(Saved entries)
################
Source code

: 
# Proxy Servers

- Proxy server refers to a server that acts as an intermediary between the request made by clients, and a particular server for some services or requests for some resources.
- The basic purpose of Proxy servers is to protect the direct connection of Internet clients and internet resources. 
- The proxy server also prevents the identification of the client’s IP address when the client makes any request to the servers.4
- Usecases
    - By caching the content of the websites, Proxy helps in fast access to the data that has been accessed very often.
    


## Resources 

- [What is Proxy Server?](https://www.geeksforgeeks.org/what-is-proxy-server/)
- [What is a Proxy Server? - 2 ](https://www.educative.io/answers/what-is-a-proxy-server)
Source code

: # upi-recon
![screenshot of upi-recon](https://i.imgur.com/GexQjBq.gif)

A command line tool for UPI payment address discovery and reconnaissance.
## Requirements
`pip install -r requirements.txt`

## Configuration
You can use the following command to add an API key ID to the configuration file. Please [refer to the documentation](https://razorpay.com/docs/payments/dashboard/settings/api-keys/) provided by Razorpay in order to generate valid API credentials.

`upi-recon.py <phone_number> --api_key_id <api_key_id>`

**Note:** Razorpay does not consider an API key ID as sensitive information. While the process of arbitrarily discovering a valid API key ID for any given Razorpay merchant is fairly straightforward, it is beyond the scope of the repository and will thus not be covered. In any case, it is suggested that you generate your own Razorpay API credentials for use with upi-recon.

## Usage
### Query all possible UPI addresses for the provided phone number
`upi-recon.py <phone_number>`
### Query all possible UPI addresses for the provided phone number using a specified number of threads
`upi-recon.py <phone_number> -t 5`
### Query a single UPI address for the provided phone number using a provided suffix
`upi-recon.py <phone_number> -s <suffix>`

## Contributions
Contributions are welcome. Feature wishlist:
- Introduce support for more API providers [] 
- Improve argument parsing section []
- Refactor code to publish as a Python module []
################
### Task brief
Word for word, write out each of the records shown above.

### Exercise result
Source code

: 
# Proxy Servers

- Proxy server refers to a server that acts as an intermediary between the request made by clients, and a particular server for some services or requests for some resources.
- The basic purpose of Proxy servers is to protect the direct connection of Internet clients and internet resources. 
- The proxy server also prevents the identification of the client’s IP address when the client makes any request to the servers.4
- Usecases
    - By caching the content of the websites, Proxy helps in fast access to the data that has been accessed very often.
    


## Resources 

- [What is Proxy Server?](https://www.geeksforgeeks.org/what-is-proxy-server/)
- [What is a Proxy Server? - 2 ](https://www.educative.io/answers/what-is-a-proxy-server)
Source code

: # upi-recon
![screenshot of upi-recon](https://i.imgur.com/GexQjBq.gif)

A command line tool for UPI payment address discovery and reconnaissance.
## Requirements
`pip install -r requirements.txt`

## Configuration
You can use the following command to add an API key ID to the configuration file. Please [refer to the documentation](https://razorpay.com/docs/payments/dashboard/settings/api-keys/) provided by Razorpay in order to generate valid API credentials.

`upi-recon.py <phone_number> --api_key_id <api_key_id>`

**Note:** Razorpay does not consider an API key ID as sensitive information. While the process of arbitrarily discovering a valid API key ID for any given Razorpay merchant is fairly straightforward, it is beyond the scope of the repository and will thus not be covered. In any case, it is suggested that you generate your own Razorpay API credentials for use with upi-recon.

## Usage
### Query all possible UPI addresses for the provided phone number
`upi-recon.py <phone_number>`
### Query all possible UPI addresses for the provided phone number using a specified number of threads
`upi-recon.py <phone_number> -t 5`
### Query a single UPI address for the provided phone number using a provided suffix
`upi-recon.py <phone_number> -s <suffix>`

## Contributions
Contributions are welcome. Feature wishlist:
- Introduce support for more API providers [] 
- Improve argument parsing section []
- Refactor code to publish as a Python module []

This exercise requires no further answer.